[Data items]
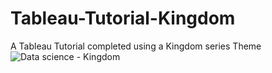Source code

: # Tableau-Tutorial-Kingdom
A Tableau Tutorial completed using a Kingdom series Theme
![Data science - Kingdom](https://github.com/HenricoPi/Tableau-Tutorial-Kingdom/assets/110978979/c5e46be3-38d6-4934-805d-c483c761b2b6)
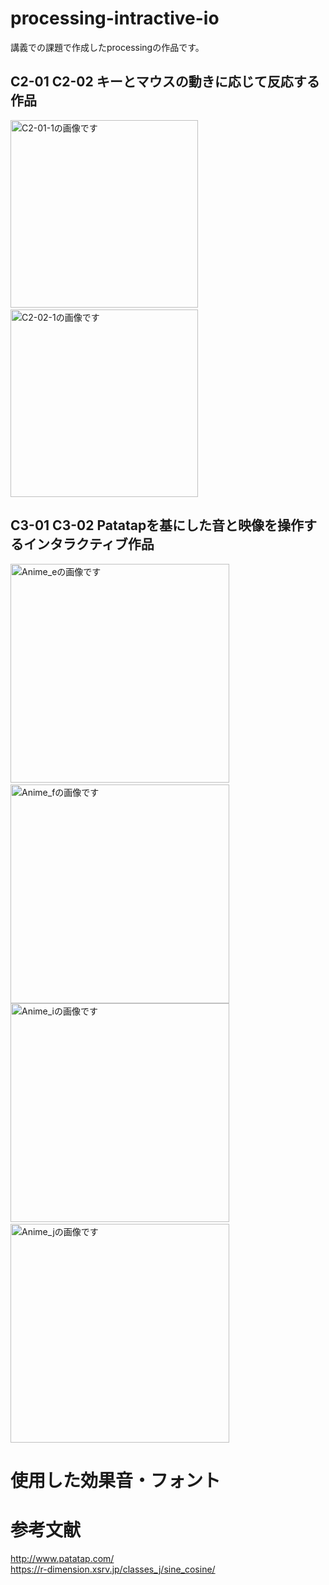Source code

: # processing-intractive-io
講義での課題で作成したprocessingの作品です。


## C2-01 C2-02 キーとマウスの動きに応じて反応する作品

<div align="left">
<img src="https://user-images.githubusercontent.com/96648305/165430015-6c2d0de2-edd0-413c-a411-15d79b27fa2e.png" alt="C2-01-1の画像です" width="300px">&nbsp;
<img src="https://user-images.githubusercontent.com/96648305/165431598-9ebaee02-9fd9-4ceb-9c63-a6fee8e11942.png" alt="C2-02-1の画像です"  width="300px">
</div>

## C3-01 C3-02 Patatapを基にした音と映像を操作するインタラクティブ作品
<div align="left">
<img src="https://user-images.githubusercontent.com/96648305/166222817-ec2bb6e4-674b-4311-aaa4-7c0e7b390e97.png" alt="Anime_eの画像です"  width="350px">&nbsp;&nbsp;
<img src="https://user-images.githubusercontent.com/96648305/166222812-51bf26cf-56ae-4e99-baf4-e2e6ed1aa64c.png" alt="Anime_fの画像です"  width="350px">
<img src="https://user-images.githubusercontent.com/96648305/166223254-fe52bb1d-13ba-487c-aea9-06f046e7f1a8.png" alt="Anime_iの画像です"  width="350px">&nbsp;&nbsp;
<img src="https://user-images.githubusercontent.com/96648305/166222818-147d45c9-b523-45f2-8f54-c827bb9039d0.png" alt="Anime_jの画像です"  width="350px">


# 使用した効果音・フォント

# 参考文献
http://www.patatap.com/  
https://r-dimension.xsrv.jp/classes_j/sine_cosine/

# THE TASK:
Check each line of the records for the word "Kingdom", and show the lines that contain it.

# SOLVED PROBLEM:
: # Tableau-Tutorial-Kingdom
A Tableau Tutorial completed using a Kingdom series Theme
![Data science - Kingdom](https://github.com/HenricoPi/Tableau-Tutorial-Kingdom/assets/110978979/c5e46be3-38d6-4934-805d-c483c761b2b6)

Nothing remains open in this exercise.